Fall 2008 admissions data show Asian Americans make up an average 40 percent of the UC student body across its five campuses
“I support diversity. Many of us do. There are smart ways to do it and there are stupid and counterproductive ways to do it. Based on the projections we saw, this is not the right way to do it,” says California Assemblyman Ted Lieu, D-Torrance, who chairs the Asian Pacific Islander Legislative Caucus.
The Caucus held a hearing late last month on the new guidelines, which was approved by UC’s Board of Regents on Feb. 5, 2009, and has requested UC turn over documents, studies, analysis and other materials that were used to create the new policy, which goes into effect for the Fall 2012 class.
At the center of the controversy is the UC’s decision to drop the requirement that applicants take two SAT subject tests, also known as the SAT II’s. As its name suggests, these standardized exams test student’s knowledge in specific content areas including various sciences, foreign languages, math and history.
“Turns out those test scores tell us virtually nothing useful about who will do well when they arrive at UC as a freshman,” says Mark Rashid, who chaired a UC system-wide faculty committee that is responsible for the school’s admission policy.
Using 2007-2008 admission numbers, estimates from the University of California Office of the President, show the percentage of African-Americans will remain steady, moving slightly from 4 percent to 4 to 5 percent. The expected growth among Hispanic admits is also minimal, ranging from 19 to 22 percent, up from 19 percent. Asians, however, will dip from 36 percent to 29 to 32 percent, while Whites will post admissions gains, from 34 percent to 41 to 44 percent.
Outside of a few elite private schools including the Massachusetts Institute of Technology and Harvard University, UC is the only public institution that has required applicants to take SAT subject tests and the SAT reasoning test. Because the extra requirement was unique, and perhaps “extensive and burdensome,” Rashid says it excluded thousands of students in the state who might otherwise be competitive for admission into UC.
“We know there are many thousands of high school graduates in California who are good students — high GPA, good SAT reasoning scores, but, for whatever reason, fail to take the subject tests. That just basically antes them right out of the game,” Rashid says.
By eliminating the subject test and relying solely on the reasoning test, critics like Vincent Pan, executive director of Chinese for Affirmative Action, say it puts low-income and recently immigrated Southeast Asian and Asian Pacific Islander students at a disadvantage.
“The reasoning tests are analogies … you’re not supposed to be able to study for the SAT (reasoning),” Pan says. “That’s always been disadvantageous to lower income students, minority students, who haven’t had the resources to take Kaplan, or Princeton Review, or various expensive test preparation services, which is the only way they can boost their scores.”
Acknowledging the long-debated bias of standardized testing in correlation to race, socio-economic status and other factors, Rashid says UC’s intention is not to put minority students at a disadvantage. However, he says, the SAT reasoning test is “more predictive” of freshman performance than the SAT subject tests.

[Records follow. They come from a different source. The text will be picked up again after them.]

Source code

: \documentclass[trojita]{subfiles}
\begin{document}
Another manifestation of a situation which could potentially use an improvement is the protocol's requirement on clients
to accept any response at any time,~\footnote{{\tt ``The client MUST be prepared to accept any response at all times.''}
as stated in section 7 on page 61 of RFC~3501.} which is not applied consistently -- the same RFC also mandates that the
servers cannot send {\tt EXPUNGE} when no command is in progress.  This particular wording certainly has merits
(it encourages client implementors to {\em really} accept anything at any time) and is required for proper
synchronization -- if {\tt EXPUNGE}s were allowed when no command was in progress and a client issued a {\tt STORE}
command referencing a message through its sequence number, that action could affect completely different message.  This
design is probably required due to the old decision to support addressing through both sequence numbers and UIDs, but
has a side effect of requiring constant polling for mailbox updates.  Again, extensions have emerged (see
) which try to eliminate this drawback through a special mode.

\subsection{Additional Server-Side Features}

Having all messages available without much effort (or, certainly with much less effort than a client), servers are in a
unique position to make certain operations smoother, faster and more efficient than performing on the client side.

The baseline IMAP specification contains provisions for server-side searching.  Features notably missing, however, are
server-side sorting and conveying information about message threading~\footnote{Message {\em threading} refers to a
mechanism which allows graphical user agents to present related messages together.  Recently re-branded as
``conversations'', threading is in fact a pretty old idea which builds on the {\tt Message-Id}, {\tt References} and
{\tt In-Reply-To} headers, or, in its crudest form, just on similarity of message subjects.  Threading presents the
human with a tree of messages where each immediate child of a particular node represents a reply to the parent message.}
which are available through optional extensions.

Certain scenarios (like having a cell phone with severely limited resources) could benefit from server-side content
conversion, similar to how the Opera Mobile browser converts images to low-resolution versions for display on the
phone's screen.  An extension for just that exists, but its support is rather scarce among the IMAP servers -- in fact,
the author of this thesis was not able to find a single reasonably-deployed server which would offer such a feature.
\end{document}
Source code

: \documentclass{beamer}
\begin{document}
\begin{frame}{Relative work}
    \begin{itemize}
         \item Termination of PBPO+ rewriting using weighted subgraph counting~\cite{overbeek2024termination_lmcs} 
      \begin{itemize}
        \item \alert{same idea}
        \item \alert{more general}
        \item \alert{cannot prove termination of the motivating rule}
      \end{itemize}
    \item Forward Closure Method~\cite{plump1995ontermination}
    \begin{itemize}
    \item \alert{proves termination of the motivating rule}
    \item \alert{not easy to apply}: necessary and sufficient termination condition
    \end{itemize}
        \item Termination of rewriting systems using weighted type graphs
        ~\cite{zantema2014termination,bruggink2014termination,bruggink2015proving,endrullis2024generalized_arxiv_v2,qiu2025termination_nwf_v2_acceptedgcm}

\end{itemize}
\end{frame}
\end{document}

Rashid says the school will also continue to consider other credentials in a student’s application such as their GPA, and they can submit SAT subject test scores along with the SAT reasoning scores for consideration.
The Asian-American community also accuses UC of not seeking the appropriate amount of public feedback before making the decision. Rashid says anyone had the opportunity to weigh in on publicly noted Regents’ meetings when the topic was on the agenda starting in the Fall of 2008, and during six reform proposal briefings with legislators that began in June 2007.
“The characterization that this was sneaky or done hastily or tried to sneak it through — I have a hard time squaring that characterization when it’s not a factual record,” Rashid says.
The Caucus expects to hold more hearings on the policy, and urges UC to postpone or rescind the changes.
“I’ll keep fighting it,” Lieu says. “Obviously, I get a vote on their budget request.”